## Formulations of Mirror Descent

A very nice reference for this post is [this blog post].

Mirror Descent is a first-order algorithm to solve a convex optimization problem  $\min_{x \in X} f(x).$  In this post we will learn several equivalent formulations of this algorithm and discuss how they are related to each other.

Let  $\omega(x)$  be a distance-generating function (d.-g.f.), 1-strongly convex on the domain $X$ and differentiable on its interior, and consider the Bregman divergence on  $X \times \text{int}(X):$

$\displaystyle D(x,y) = \omega(x) - \omega(y) - \big\langle x-y,\nabla\omega(y)\big\rangle$

Projection formulation

$\displaystyle \nabla\omega(y) = \nabla\omega(x) - t \nabla f(x)$

$\displaystyle x^+ = \pi_{X}(y) := \arg\min_{\xi \in X} D(\xi,y)$

Here  $\nabla f(\cdot)$  is any subgradient of the objective function, and  $t$  is the stepsize parameter. This formulation, used extensively in [Bubeck 2015], permits to draw analogy with the Projected Subgradient Descent for which $\omega(x) = \frac{1}{2}\|x\|_2^2,$  $\nabla\omega(x) = x,$  and  $D(x,y) = \frac{1}{2}\|x-y\|_2^2.$  Nevertheless, this formulation is a bit delusive since it is not clear how to compute the point  $y$  itself, and under what conditions such  $y$  exists. Actually the existence of  $y$  is guaranteed as soon as  $\omega(x)$  is strongly convex and proper on  $X.$  Supposing it is indeed the case, let us obtain another formulation by some elementary convex analysis. Consider the Legendre conjugate of  $\omega(\cdot)$  with respect to $X:$

$\displaystyle \omega_X^*(g) := \max_{x \in X}\, \langle g,x \rangle - \omega(x).$

Since  $\omega_X^*(g)$  is the pointwise maximum of convex functions, we have

$\displaystyle \widehat x = \nabla \omega_X^*(g),$

where  $\widehat x$  is the corresponding maximizer, unique due to the strong convexity of  $\omega.$ Combining that observation with the previous formulation,

$\displaystyle x^+ = \arg\min_{\xi \in X} D(\xi,y) = \arg\min_{\xi \in X}\, \omega(\xi) - \omega(y) - \langle \nabla \omega(y),\xi-y \rangle$

$\displaystyle = \arg\min_{\xi \in X}\, \omega(\xi) - \langle \nabla \omega(y),\xi \rangle$

$\displaystyle = \arg\min_{\xi \in X}\, \omega(\xi) - \langle \nabla \omega(x)-t\nabla f(x),\xi \rangle,$  we obtain

Mirror formulation

$\displaystyle x^+ = \nabla\omega_X^*[\nabla\omega(x) - t \nabla f(x)]$

The interesting point is that actually this formulation is more general: it does not require (in contrast with the first one) any assumptions besides strong convexity. Moreover, it is easy to see from the first-order optimality conditions that the map  $\nabla\omega_X^*(\cdot)$  is given by the following relation:

$\displaystyle \nabla\omega_X^*(g) = \partial^{-1}(\omega + I_X)(g) = (\nabla \omega + N_X)^{-1}(g)$

where  $I_X$  is the indicator function, $N_X$  is the normal cone, and the multi-map $\nabla\omega + N_X: X \to \mathbb{R}^n$  is invertible (injective and surjective). The mirror formulation reads: first go ‘beyond the mirror’ by the map $\nabla(\omega + I_X)(\cdot) = \nabla \omega(\cdot)$  on  $X,$  then take a step beyond the mirror, and finally go back by the inverse map.

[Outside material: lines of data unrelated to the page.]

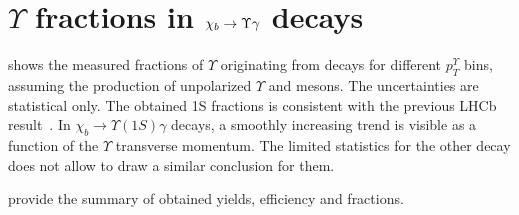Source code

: \section[$\Upsilon$ fractions]{\texorpdfstring{$\Upsilon$}{Y} fractions in \texorpdfstring{$\chi_{{b}} \rightarrow \Upsilon \gamma$}{chib --> Y gamma} decays}
\label{sec:fraction}

 shows the measured fractions of $\Upsilon$  originating
from \chib decays for different $p_T^{\Upsilon}$ bins,  assuming the production
of unpolarized $\Upsilon$ and \chib mesons. The uncertainties are statistical
only. The obtained \Y1S fractions is consistent with the previous LHCb
result~\cite{LHCb-PAPER-2012-015}. In $\chi_b \rightarrow \Upsilon(1S) \gamma$
decays, a smoothly increasing trend is visible as a function of the $\Upsilon$
transverse momentum. The limited statistics for the other decay does not allow
to draw a similar conclusion for them.




 provide the summary
of obtained yields, efficiency and fractions.


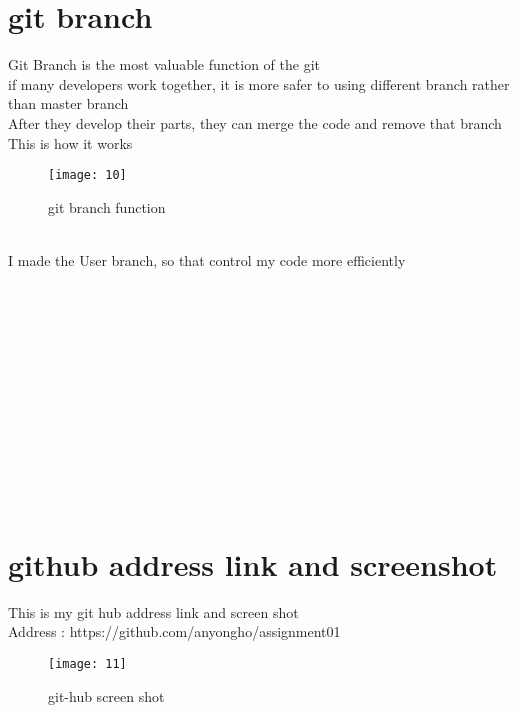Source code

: \section{git branch}
Git Branch is the most valuable function of the git\\
if many developers work together, it is more safer to using different branch rather than master branch\\
After they develop their parts, they can merge the code and remove that branch\\
This is how it works\\ 
\begin{figure} [!h]
	\centering
	\texttt{[image: 10]}
	\caption{git branch function}
	\label{fig:10}
\end{figure}\\
I made the User branch, so that control my code more efficiently
\\\\\\\\\\\\\\\\\\\\\\\\\\
\section{github address link and screenshot}
This is my git hub address link and screen shot\\
Address : https://github.com/anyongho/assignment01\\
\begin{figure} [!h]
	\centering
	\texttt{[image: 11]}
	\caption{git-hub screen shot}
	\label{fig:11}
\end{figure}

Yet another formulation is obtained from the last line of the chaining argument above.

Proximal point formulation

$\displaystyle x^+ = \arg\min_{\xi \in X}\, \langle \nabla f(x), \xi \rangle + \frac{D(\xi,x)}{t}$

In other words, the algorithm is trying to minimize the local linear model of the function while staying close to the previous search point. Finally, elementary algebra gives the following

Regularization formulation

$\displaystyle x^+ = \arg\min_{\xi \in X}\, -\langle \omega(x) - t \nabla f(x), \xi \rangle + \omega(\xi)$

It is most often used to actually implement the algorithm.